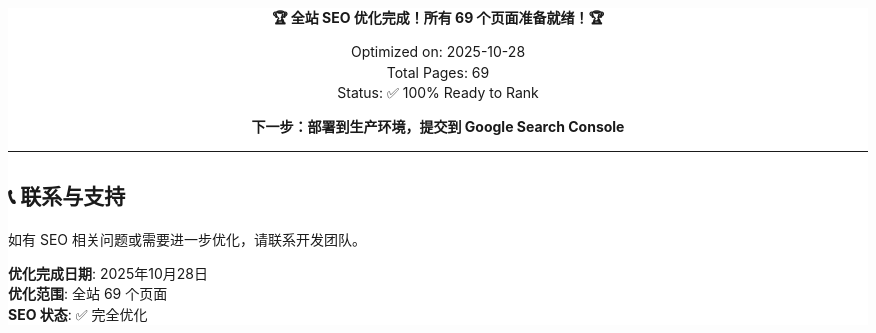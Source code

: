 
<div align="center">

**🏆 全站 SEO 优化完成！所有 69 个页面准备就绪！🏆**

Optimized on: 2025-10-28  
Total Pages: 69  
Status: ✅ 100% Ready to Rank

**下一步：部署到生产环境，提交到 Google Search Console**

</div>

---

## 📞 联系与支持

如有 SEO 相关问题或需要进一步优化，请联系开发团队。

**优化完成日期**: 2025年10月28日  
**优化范围**: 全站 69 个页面  
**SEO 状态**: ✅ 完全优化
* * * * * * * * *
_Aim of the exercise_. Word for word, print the material above, but without its pictures.

_Answer to the problem_.
Source code

: 
<div align="center">

**🏆 全站 SEO 优化完成！所有 69 个页面准备就绪！🏆**

Optimized on: 2025-10-28  
Total Pages: 69  
Status: ✅ 100% Ready to Rank

**下一步：部署到生产环境，提交到 Google Search Console**

</div>

---

## 📞 联系与支持

如有 SEO 相关问题或需要进一步优化，请联系开发团队。

**优化完成日期**: 2025年10月28日  
**优化范围**: 全站 69 个页面  
**SEO 状态**: ✅ 完全优化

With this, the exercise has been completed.